** WORK INSTRUCTION **
For every line in the material below that holds "dagger", report the line.

** INFORMATION SHOWN **
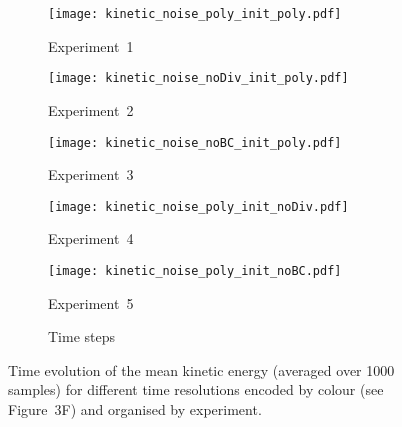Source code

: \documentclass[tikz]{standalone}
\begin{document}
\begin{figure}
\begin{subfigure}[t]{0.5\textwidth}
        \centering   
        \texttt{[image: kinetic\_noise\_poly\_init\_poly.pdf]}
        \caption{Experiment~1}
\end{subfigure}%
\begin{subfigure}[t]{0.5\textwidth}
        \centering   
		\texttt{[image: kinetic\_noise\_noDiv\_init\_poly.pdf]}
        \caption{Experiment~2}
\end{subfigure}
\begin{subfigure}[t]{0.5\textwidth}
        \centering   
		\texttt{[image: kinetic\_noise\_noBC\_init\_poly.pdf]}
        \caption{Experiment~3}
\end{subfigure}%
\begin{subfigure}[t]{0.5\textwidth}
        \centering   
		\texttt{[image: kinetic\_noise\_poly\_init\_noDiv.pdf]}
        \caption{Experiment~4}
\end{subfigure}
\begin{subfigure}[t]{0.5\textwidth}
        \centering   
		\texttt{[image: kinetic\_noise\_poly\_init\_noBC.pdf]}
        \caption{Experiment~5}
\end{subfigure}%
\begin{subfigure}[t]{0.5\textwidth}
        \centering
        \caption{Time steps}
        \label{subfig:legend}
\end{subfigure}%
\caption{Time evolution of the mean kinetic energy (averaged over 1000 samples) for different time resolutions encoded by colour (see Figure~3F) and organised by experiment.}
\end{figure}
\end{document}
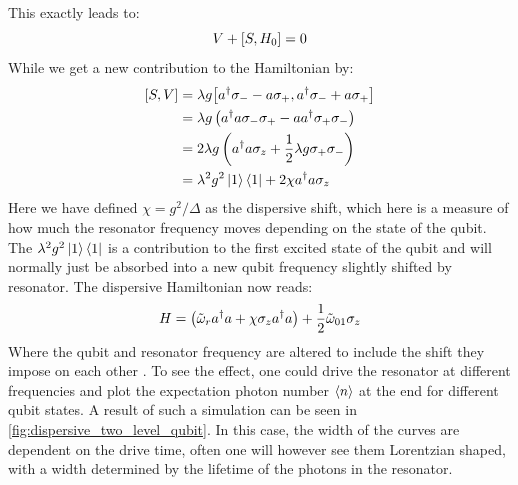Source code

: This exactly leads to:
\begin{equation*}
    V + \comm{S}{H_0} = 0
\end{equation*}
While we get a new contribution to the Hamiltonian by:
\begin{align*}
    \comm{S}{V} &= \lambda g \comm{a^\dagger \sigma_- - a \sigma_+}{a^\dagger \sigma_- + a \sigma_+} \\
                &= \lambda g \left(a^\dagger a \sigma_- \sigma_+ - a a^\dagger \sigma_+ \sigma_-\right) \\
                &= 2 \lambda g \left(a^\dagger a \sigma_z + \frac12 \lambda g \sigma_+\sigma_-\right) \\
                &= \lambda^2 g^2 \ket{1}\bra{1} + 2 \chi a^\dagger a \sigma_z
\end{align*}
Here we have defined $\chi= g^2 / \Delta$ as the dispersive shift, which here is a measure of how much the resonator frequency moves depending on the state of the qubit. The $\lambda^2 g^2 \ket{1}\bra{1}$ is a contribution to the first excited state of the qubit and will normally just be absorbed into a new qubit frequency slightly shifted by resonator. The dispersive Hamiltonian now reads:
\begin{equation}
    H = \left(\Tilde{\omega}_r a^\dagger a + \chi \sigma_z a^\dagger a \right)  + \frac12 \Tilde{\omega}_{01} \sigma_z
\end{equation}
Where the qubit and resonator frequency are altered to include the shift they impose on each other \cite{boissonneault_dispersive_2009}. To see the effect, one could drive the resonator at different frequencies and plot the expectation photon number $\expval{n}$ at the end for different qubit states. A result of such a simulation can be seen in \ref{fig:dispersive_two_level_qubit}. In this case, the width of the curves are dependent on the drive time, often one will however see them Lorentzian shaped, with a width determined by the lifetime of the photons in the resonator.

** ANSWER BOX **
    \comm{S}{V} &= \lambda g \comm{a^\dagger \sigma_- - a \sigma_+}{a^\dagger \sigma_- + a \sigma_+} \\
                &= \lambda g \left(a^\dagger a \sigma_- \sigma_+ - a a^\dagger \sigma_+ \sigma_-\right) \\
                &= 2 \lambda g \left(a^\dagger a \sigma_z + \frac12 \lambda g \sigma_+\sigma_-\right) \\
                &= \lambda^2 g^2 \ket{1}\bra{1} + 2 \chi a^\dagger a \sigma_z
    H = \left(\Tilde{\omega}_r a^\dagger a + \chi \sigma_z a^\dagger a \right)  + \frac12 \Tilde{\omega}_{01} \sigma_z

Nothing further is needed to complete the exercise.